DIRECTIONS FOR THIS TASK: Count lines, not occurrences: report how many lines in the records hold the string "shape", and nothing else.

(Data records)

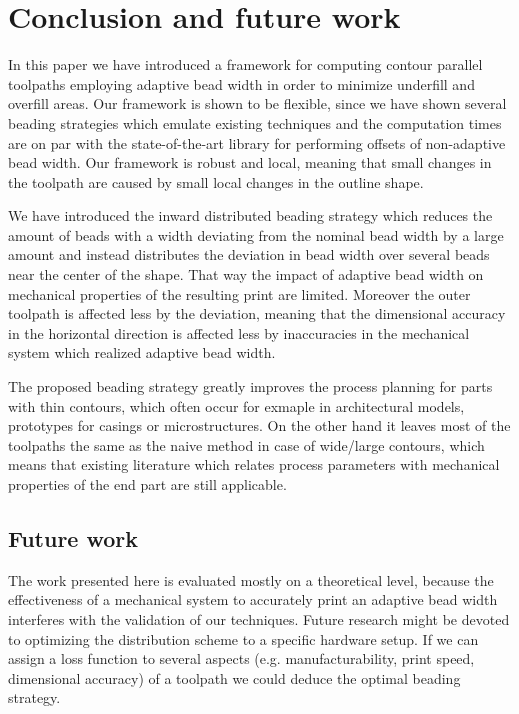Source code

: \section{Conclusion and future work}
In this paper we have introduced a framework for computing contour parallel toolpaths employing adaptive bead width in order to minimize underfill and overfill areas.
Our framework is shown to be flexible, since we have shown several beading strategies which emulate existing techniques and the computation times are on par with the state-of-the-art library for performing offsets of non-adaptive bead width.
Our framework is robust and local, meaning that small changes in the toolpath are caused by small local changes in the outline shape.

We have introduced the inward distributed beading strategy which reduces the amount of beads with a width deviating from the nominal bead width by a large amount
and instead distributes the deviation in bead width over several beads near the center of the shape.
That way the impact of adaptive bead width on mechanical properties of the resulting print are limited.
Moreover the outer toolpath is affected less by the deviation, meaning that the dimensional accuracy in the horizontal direction is affected less by inaccuracies in the mechanical system which realized adaptive bead width.

The proposed beading strategy greatly improves the process planning for parts with thin contours, which often occur for exmaple in architectural models, prototypes for casings or microstructures.
On the other hand it leaves most of the toolpaths the same as the naive method in case of wide/large contours, which means that existing literature which relates process parameters with mechanical properties of the end part are still applicable.


\subsection{Future work}
The work presented here is evaluated mostly on a theoretical level, because the effectiveness of a mechanical system to accurately print an adaptive bead width interferes with the validation of our techniques.
Future research might be devoted to optimizing the distribution scheme to a specific hardware setup.
If we can assign a loss function to several aspects (e.g. manufacturability, print speed, dimensional accuracy) of a toolpath we could deduce the optimal beading strategy.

RESULT OF THE TASK: 2